Belgique: l’opération Vigilant Guardian potentiellement réduite de moitié

Des soldats belges en patrouille dans les rues de Bruxelles (Crédit: MinDef/Daniel Orban)

Des soldats belges en patrouille dans les rues de Bruxelles (Crédit: MinDef/Daniel Orban)

 

L’opération Vigilant Guardian (OVG) – le « Sentinelle belge » – pourrait être réduite de moitié, annonçait hier le ministre de la Défense belge Didier Reynders devant les députés de la Commission de la Défense nationale.

 

Selon le plan en cours d’établissement, jusqu’à 250 militaires quitteraient les rues du Royaume pour se recentrer sur d’autres missions bien plus raccord avec leur formation. « Un plan de reprise est en cours d’établissement.
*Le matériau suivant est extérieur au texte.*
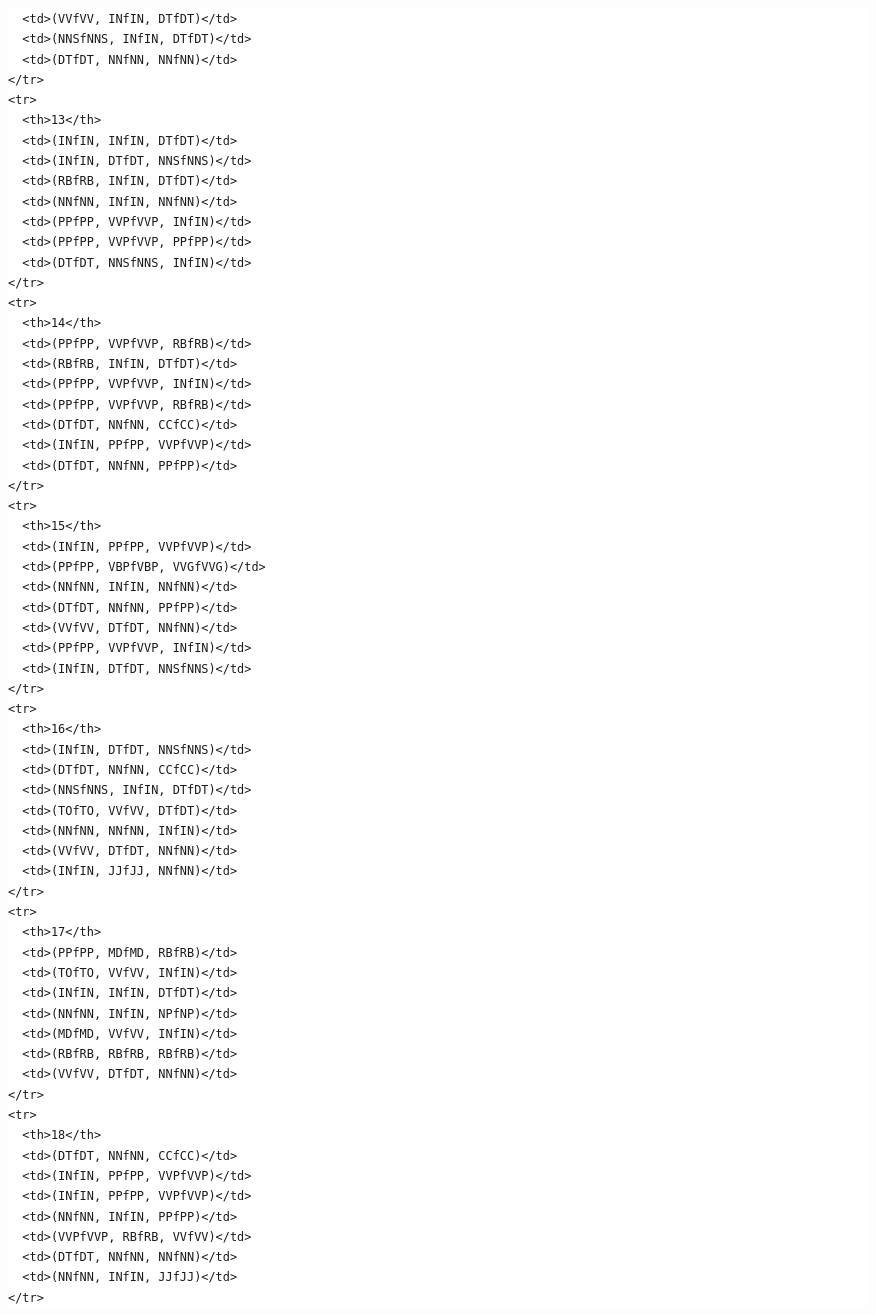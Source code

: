       <td>(VVfVV, INfIN, DTfDT)</td>
      <td>(NNSfNNS, INfIN, DTfDT)</td>
      <td>(DTfDT, NNfNN, NNfNN)</td>
    </tr>
    <tr>
      <th>13</th>
      <td>(INfIN, INfIN, DTfDT)</td>
      <td>(INfIN, DTfDT, NNSfNNS)</td>
      <td>(RBfRB, INfIN, DTfDT)</td>
      <td>(NNfNN, INfIN, NNfNN)</td>
      <td>(PPfPP, VVPfVVP, INfIN)</td>
      <td>(PPfPP, VVPfVVP, PPfPP)</td>
      <td>(DTfDT, NNSfNNS, INfIN)</td>
    </tr>
    <tr>
      <th>14</th>
      <td>(PPfPP, VVPfVVP, RBfRB)</td>
      <td>(RBfRB, INfIN, DTfDT)</td>
      <td>(PPfPP, VVPfVVP, INfIN)</td>
      <td>(PPfPP, VVPfVVP, RBfRB)</td>
      <td>(DTfDT, NNfNN, CCfCC)</td>
      <td>(INfIN, PPfPP, VVPfVVP)</td>
      <td>(DTfDT, NNfNN, PPfPP)</td>
    </tr>
    <tr>
      <th>15</th>
      <td>(INfIN, PPfPP, VVPfVVP)</td>
      <td>(PPfPP, VBPfVBP, VVGfVVG)</td>
      <td>(NNfNN, INfIN, NNfNN)</td>
      <td>(DTfDT, NNfNN, PPfPP)</td>
      <td>(VVfVV, DTfDT, NNfNN)</td>
      <td>(PPfPP, VVPfVVP, INfIN)</td>
      <td>(INfIN, DTfDT, NNSfNNS)</td>
    </tr>
    <tr>
      <th>16</th>
      <td>(INfIN, DTfDT, NNSfNNS)</td>
      <td>(DTfDT, NNfNN, CCfCC)</td>
      <td>(NNSfNNS, INfIN, DTfDT)</td>
      <td>(TOfTO, VVfVV, DTfDT)</td>
      <td>(NNfNN, NNfNN, INfIN)</td>
      <td>(VVfVV, DTfDT, NNfNN)</td>
      <td>(INfIN, JJfJJ, NNfNN)</td>
    </tr>
    <tr>
      <th>17</th>
      <td>(PPfPP, MDfMD, RBfRB)</td>
      <td>(TOfTO, VVfVV, INfIN)</td>
      <td>(INfIN, INfIN, DTfDT)</td>
      <td>(NNfNN, INfIN, NPfNP)</td>
      <td>(MDfMD, VVfVV, INfIN)</td>
      <td>(RBfRB, RBfRB, RBfRB)</td>
      <td>(VVfVV, DTfDT, NNfNN)</td>
    </tr>
    <tr>
      <th>18</th>
      <td>(DTfDT, NNfNN, CCfCC)</td>
      <td>(INfIN, PPfPP, VVPfVVP)</td>
      <td>(INfIN, PPfPP, VVPfVVP)</td>
      <td>(NNfNN, INfIN, PPfPP)</td>
      <td>(VVPfVVP, RBfRB, VVfVV)</td>
      <td>(DTfDT, NNfNN, NNfNN)</td>
      <td>(NNfNN, INfIN, JJfJJ)</td>
    </tr>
Il a pour objectif l’engagement par la Défense de 300 militaires maximum dans le cadre de cette OVG alors que le plafond actuel fixé par le Conseil des ministres est de 550 militaires, » a détaillé le ministre de la Défense. Attendue en janvier de cette année, cette réduction graduelle a entre temps été mise au frigo suite à la chute du gouvernement belge en décembre 2018.

 

Le retrait des soldats belges sera compensé par « les services de la police fédérale et de deux grandes zones de police, » a ajouté Reynders. Ce plan devra encore être approuvé, dans l’idéal en prévision de la prochaine mise à jour du dispositif en décembre prochain. Il nécessitera notamment l’aval de l’Organe de coordination pour l’analyse de la menace (OCAM), responsable de fournir les évaluations préalables au réajustement du niveau de la menace terroriste. Il est actuellement maintenu à 2 sur une échelle de quatre.

 

D’ici là, la voilure restera celle annoncée le 25 octobre dernier, soit approximativement 420 militaires dans les faits. « Je rappelle que nous sommes fort heureusement à un niveau beaucoup plus bas que celui que l’on a connu au moment de la crise ou du moment le plus élevé de cette dernière en matière de terrorisme, » a par ailleurs souligné le ministre de la Défense. Un niveau bas, certes, mais pas encore assez pour la hiérarchie militaire, selon qui OVG ne devrait pas impliquer plus de 300 à 500 militaires afin de ne pas nuire à leur niveau d’entraînement et à leur environnement familial. Lancée en janvier 2015, OVG a mobilisé jusqu’à 1800 militaires au lendemain des attentats du 22 mars 2016 à Bruxelles.